Another difficulty is that the mantle rarely appears on the surface of the globe: it is mainly found in mountain ranges, at the bottom of the oceans and in the form of fragments (xenoliths) torn off at depth by certain magmas and rapidly brought to the surface by the eruption of these magmas. Moreover, these mantle rocks very rarely come from depths greater than 200 km. The only other natural samples to reach the surface are very small minerals (periclase, ringwoodite, etc.) embedded in diamonds and brought up from the localized transition zone between the lower and upper mantle. In any case, studies of these natural samples are providing essential constraints on our understanding of the Earth’s mantle. However, alternative approaches enabling a more global vision and understanding are becoming increasingly essential. In this context, the geochemical approach, which some refer to as chemical geodynamics, based solely on the isotopic characteristics of lavas of mantle origin observed at the earth’s surface, in particular basalts from oceanic rifts (mid-ocean ridge basalt (MORB)) and oceanic islands (ocean island basalt (OIB)) or continental volcanoes has made it possible to define major geochemical reservoirs in the earth’s mantle. This approach now appears very schematic, given the complexity of the Earth’s mantle and associated mantle processes. It does, however, provide important information when the results are integrated with those of other approaches.

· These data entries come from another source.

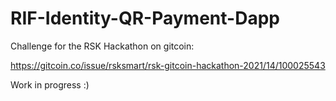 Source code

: # RIF-Identity-QR-Payment-Dapp
Challenge for the RSK Hackathon on gitcoin: 

https://gitcoin.co/issue/rsksmart/rsk-gitcoin-hackathon-2021/14/100025543

Work in progress :)
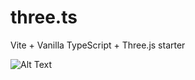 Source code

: # three.ts

Vite + Vanilla TypeScript + Three.js starter

![Alt Text](https://global.discourse-cdn.com/standard17/uploads/threejs/original/3X/8/c/8c4c6958f321c2f9148e3e7a0d6596c0c7e64957.gif)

Geophysical and experimental approaches, along with modeling and tomography, form the core of this book. They are the other main and complementary approaches to understanding and constraining the complex history of the Earth’s mantle, at scales ranging from the crystal scale to the global scale. The results of these experimental and geophysical studies, when integrated with those of studies on natural samples, both directly from the mantle and from MORBs and OIBs, currently allow the best advances in our understanding of the Earth’s mantle, from its formation to the present day, and the processes that have affected it and continue to affect it.

Ultimately, it is the combination of these different approaches that will, as I believe, lead to major advances in our understanding in the near future. Over the last few decades, this understanding has also extended to other bodies in the Solar System (mantle of telluric planets, asteroids and meteorites), some of whose mineralogical constituents are, for the most part, similar to those of the Earth’s mantle.